Huabbangyang Thongpitak, Rojsaengroeng Rapeeporn, Tiyawat Gawin, Silakoon Agasak, Vanichkulbodee Alissara, Sri-On Jiraporn, Buathong Siriwimol
Department of Disaster and Emergency Medical Operation, Faculty of Science and Health Technology, Navamindradhiraj University, Bangkok, Thailand.
Department of Emergency Medicine, Faculty of Medicine Vajira Hospital, Navamindradhiraj University, Bangkok, Thailand.
Arch Acad Emerg Med. 2023 Aug 21;11(1):e57. doi: 10.22037/aaem.v11i1.2076. eCollection 2023.
Under-triage increases patients' risks for morbidity and mortality, whereas over-triage limits the resources available to sicker patients. This study aimed to determine the rates as well as associated factors of under-triage and over-triage in emergency department (ED), based on Emergency Severity Index (ESI) triage system.
In this retrospective cross-sectional study, triage level of ED patients based on the ESI version 4, was studied during a 9-month period in 2019. Patients' ESI level, which were examined by triage nurses were reevaluated by 3 emergency physicians and the rate of correct, under-, and over-triage as well as their associated factors were analyzed.
1000 cases of triage were evaluated. Triage was correct in 69.1% of cases. The rate of under-triage was 4.9%, and that of over-triage was 26.0%. Over-triage was significantly more common among patients aged 18-30 years than for those aged ≥65 years (adjusted odds ratio [OR] = 1.73; 95% confidence interval [CI]: 1.07-2.81; p = 0.026); those with traumatic injuries (adjusted OR = 1.80; 95% CI: 1.29-2.52; p = 0.001); those arriving at the hospital during the evening shift (adjusted OR = 1.42; 95% CI: 1.01-2.0; p = 0.046); patients who were hospitalized (adjusted OR = 0.35; 95% CI: 0.22-0.54; p < 0.001); and those with severe pain (adjusted OR = 0.28; 95% CI: 0.10-0.84; p = 0.023). Younger age was also significantly associated with under-triage. Patients aged 18-30 years were under-triaged more often than those aged ≥65 years (adjusted OR = 3.05; 95% CI: 1.16-8.00; p = 0.023).

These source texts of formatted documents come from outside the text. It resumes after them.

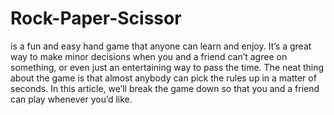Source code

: # Rock-Paper-Scissor
is a fun and easy hand game that anyone can learn and enjoy. It’s a great way to make minor decisions when you and a friend can’t agree on something, or even just an entertaining way to pass the time. The neat thing about the game is that almost anybody can pick the rules up in a matter of seconds. In this article, we’ll break the game down so that you and a friend can play whenever you’d like.
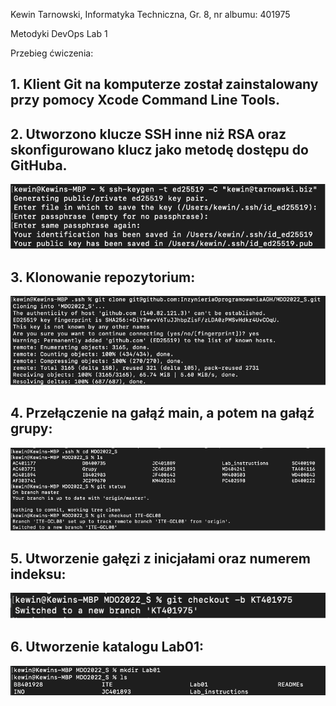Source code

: Kewin Tarnowski,
Informatyka Techniczna,
Gr. 8, nr albumu: 401975


Metodyki DevOps
Lab 1


Przebieg ćwiczenia:
## 1.	Klient Git na komputerze został zainstalowany przy pomocy Xcode Command Line Tools. 
## 2.	Utworzono klucze SSH inne niż RSA oraz skonfigurowano klucz jako metodę dostępu do GitHuba.
![screen1](im/Picture_1.png)

## 3.	Klonowanie repozytorium:
![screen2](im/Picture_2.png)

## 4.	Przełączenie na gałąź main, a potem na gałąź grupy:
![screen3](im/Picture_3.png)

## 5.	Utworzenie gałęzi z inicjałami oraz numerem indeksu:
![screen4](im/Picture_4.png)

## 6.	Utworzenie katalogu Lab01:
![screen5](im/Picture_5.png)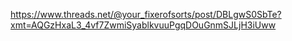 https://www.threads.net/@your_fixerofsorts/post/DBLgwS0SbTe?xmt=AQGzHxaL3_4vf7ZwmiSyablkvuuPgqDOuGnmSJLjH3iUww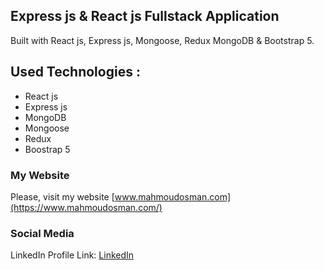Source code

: ## Express js & React js Fullstack Application

Built with React js, Express js, Mongoose, Redux MongoDB & Bootstrap 5.

## Used Technologies :

- React js
- Express js
- MongoDB
- Mongoose
- Redux
- Boostrap 5

### My Website

Please, visit my website
[www.mahmoudosman.com](https://www.mahmoudosman.com/)

### Social Media

LinkedIn Profile Link: [LinkedIn](https://www.linkedin.com/in/mahmoudaoman/)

Over-triage was substantially more common than under-triage in Vajira Hospital. Factors associated with over-triage were younger age, traumatic injury, arrival time, hospital admission, and severe pain. Younger age was the only factor related to under-triage.
分诊不足会增加患者发病和死亡的风险,而过度分诊则会限制分配给病情较重患者的资源。本研究旨在基于急诊严重程度指数(ESI)分诊系统,确定急诊科分诊不足和过度分诊的发生率及其相关因素。
在这项回顾性横断面研究中,对2019年9个月期间急诊科患者基于ESI第4版的分诊级别进行了研究。分诊护士检查的患者ESI级别由3名急诊医生重新评估,并分析正确分诊、分诊不足和过度分诊的发生率及其相关因素。
共评估了1000例分诊情况。69.1%的病例分诊正确。分诊不足的发生率为4.9%,过度分诊的发生率为26.0%。18至30岁患者的过度分诊明显比65岁及以上患者更常见(调整后的优势比[OR]=1.73;95%置信区间[CI]:1.07-2.81;p=0.026);有创伤性损伤的患者(调整后的OR=1.80;95%CI:1.29-2.52;p=0.001);在晚班期间到达医院的患者(调整后的OR=1.42;95%CI:1.01-2.0;p=0.046);住院患者(调整后的OR=0.35;95%CI:0.22-0.54;p<0.001);以及有严重疼痛的患者(调整后的OR=0.28;95%CI:0.10-0.84;p=0.023)。年龄较小也与分诊不足显著相关。18至30岁的患者比分诊65岁及以上的患者更常出现分诊不足(调整后的OR=3.05;95%CI:1.16-8.00;p=0.023)。
在 Vajira 医院,过度分诊比分诊不足更为常见。与过度分诊相关的因素包括年龄较小、创伤性损伤、到达时间、住院情况和严重疼痛。年龄较小是与分诊不足相关的唯一因素。